Pourtant, comme d’autres séries en indépendantSnyder sait très bien s’entourer. Dan Panosianse charge de l’ensemble des visuels des croquis jusqu’à la couleur dans un style magnifique. L’artiste joue des contrastes entre de multiples traits et l’épure. Il sait être réaliste par la précision des visages ou pour certains éléments : une locomotive, un cactus, le bois du saloon… Cependant, il peut aussi nous choquer quand il montre de face un homme défiguré afin de montrer les ravages de la conquête de l’Ouest. Sa précision anatomique est repoussante. On sent qu’il s’amuse beaucoup dans les paysages souterrains. J’ai aussi beaucoup apprécié ses choix radicaux de colorisation. D’une part, les palettes de couleur sont réduites. On retrouve le marron des westerns à la Leone et les bulles ne sont pas blanches mais beige. Le rouge ou un bleu vert sont aussi très présents sur certaines pages.

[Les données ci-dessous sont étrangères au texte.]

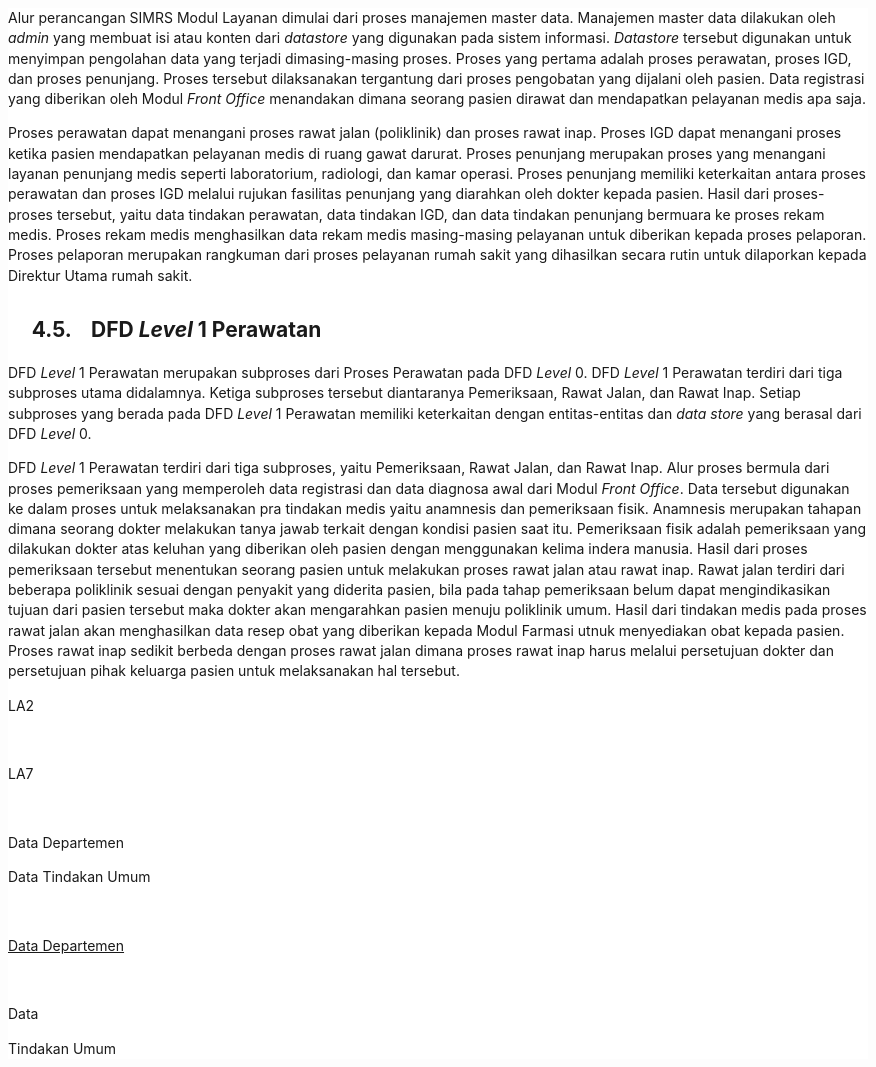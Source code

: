 <p><span class="font1">Alur perancangan SIMRS Modul Layanan dimulai dari proses manajemen master data. Manajemen master data dilakukan oleh </span><span class="font1" style="font-style:italic;">admin</span><span class="font1"> yang membuat isi atau konten dari </span><span class="font1" style="font-style:italic;">datastore </span><span class="font1">yang digunakan pada sistem informasi. </span><span class="font1" style="font-style:italic;">Datastore</span><span class="font1"> tersebut digunakan untuk menyimpan pengolahan data yang terjadi dimasing-masing proses. Proses yang pertama adalah proses perawatan, proses IGD, dan proses penunjang. Proses tersebut dilaksanakan tergantung dari proses pengobatan yang dijalani oleh pasien. Data registrasi yang diberikan oleh Modul </span><span class="font1" style="font-style:italic;">Front Office</span><span class="font1"> menandakan dimana seorang pasien dirawat dan mendapatkan pelayanan medis apa saja.</span></p>
<p><span class="font1">Proses perawatan dapat menangani proses rawat jalan (poliklinik) dan proses rawat inap. Proses IGD dapat menangani proses ketika pasien mendapatkan pelayanan medis di ruang gawat darurat. Proses penunjang merupakan proses yang menangani layanan penunjang medis seperti laboratorium, radiologi, dan kamar operasi. Proses penunjang memiliki keterkaitan antara proses perawatan dan proses IGD melalui rujukan fasilitas penunjang yang diarahkan oleh dokter kepada pasien. Hasil dari proses-proses tersebut, yaitu data tindakan perawatan, data tindakan IGD, dan data tindakan penunjang bermuara ke proses rekam medis. Proses rekam medis menghasilkan data rekam medis masing-masing pelayanan untuk diberikan kepada proses pelaporan. Proses pelaporan merupakan rangkuman dari proses pelayanan rumah sakit yang dihasilkan secara rutin untuk dilaporkan kepada Direktur Utama rumah sakit.</span></p>
<ul style="list-style:none;"><li>
<h2><a name="bookmark30"></a><span class="font1" style="font-weight:bold;"><a name="bookmark31"></a>4.5. &nbsp;&nbsp;&nbsp;DFD </span><span class="font1" style="font-weight:bold;font-style:italic;">Level</span><span class="font1" style="font-weight:bold;"> 1 Perawatan</span></h2></li></ul>
<p><span class="font1">DFD </span><span class="font1" style="font-style:italic;">Level</span><span class="font1"> 1 Perawatan merupakan subproses dari Proses Perawatan pada DFD </span><span class="font1" style="font-style:italic;">Level</span><span class="font1"> 0. DFD </span><span class="font1" style="font-style:italic;">Level</span><span class="font1"> 1 Perawatan terdiri dari tiga subproses utama didalamnya. Ketiga subproses tersebut diantaranya Pemeriksaan, Rawat Jalan, dan Rawat Inap. Setiap subproses yang berada pada DFD </span><span class="font1" style="font-style:italic;">Level</span><span class="font1"> 1 Perawatan memiliki keterkaitan dengan entitas-entitas dan </span><span class="font1" style="font-style:italic;">data store</span><span class="font1"> yang berasal dari DFD </span><span class="font1" style="font-style:italic;">Level</span><span class="font1"> 0.</span></p>
<p><span class="font1">DFD </span><span class="font1" style="font-style:italic;">Level</span><span class="font1"> 1 Perawatan terdiri dari tiga subproses, yaitu Pemeriksaan, Rawat Jalan, dan Rawat Inap. Alur proses bermula dari proses pemeriksaan yang memperoleh data registrasi dan data diagnosa awal dari Modul </span><span class="font1" style="font-style:italic;">Front Office</span><span class="font1">. Data tersebut digunakan ke dalam proses untuk melaksanakan pra tindakan medis yaitu anamnesis dan pemeriksaan fisik. Anamnesis merupakan tahapan dimana seorang dokter melakukan tanya jawab terkait dengan kondisi pasien saat itu. Pemeriksaan fisik adalah pemeriksaan yang dilakukan dokter atas keluhan yang diberikan oleh pasien dengan menggunakan kelima indera manusia. Hasil dari proses pemeriksaan tersebut menentukan seorang pasien untuk melakukan proses rawat jalan atau rawat inap. Rawat jalan terdiri dari beberapa poliklinik sesuai dengan penyakit yang diderita pasien, bila pada tahap pemeriksaan belum dapat mengindikasikan tujuan dari pasien tersebut maka dokter akan mengarahkan pasien menuju poliklinik umum. Hasil dari tindakan medis pada proses rawat jalan akan menghasilkan data resep obat yang diberikan kepada Modul Farmasi utnuk menyediakan obat kepada pasien. Proses rawat inap sedikit berbeda dengan proses rawat jalan dimana proses rawat inap harus melalui persetujuan dokter dan persetujuan pihak keluarga pasien untuk melaksanakan hal tersebut.</span></p>
<div>
<p><span class="font3">LA2</span></p>
</div><br clear="all">
<div>
<p><span class="font3">LA7</span></p>
</div><br clear="all">
<div>
<p><span class="font3">Data Departemen</span></p>
<p><span class="font3">Data Tindakan Umum</span></p>
</div><br clear="all">
<div>
<p><span class="font3" style="text-decoration:underline;">Data Departemen</span></p>
</div><br clear="all">
<div>
<p><span class="font3">Data</span></p>
<p><span class="font3">Tindakan Umum</span></p>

D’autre part, ces plages de couleurs sont salies par des taches noires ou des gouttes de peintures. Le fond peut devenir la craquelure d’une toile desséchée. Cette colorisation premier degré illustre le saleté et la chaleur. Ces couleurs et le fond expressif des cases m’évoquent Van Gogh.

Alors, convaincus ?

Si le début mélangeant l’enquête et le western m’a beaucoup plu avec une belle réflexion sur les mythes de l’Ouest, je suis plus sceptique sur la conclusion du scénario de Scott Snyder. Néanmoins, je m’émets aucune critique sur le dessin de Dan Panosian que je trouve passionnant de bout en bout. Canary ne me semble donc pas le récit indépendant le plus réussi du lot et je vous conseille davantage La nuit de la goule.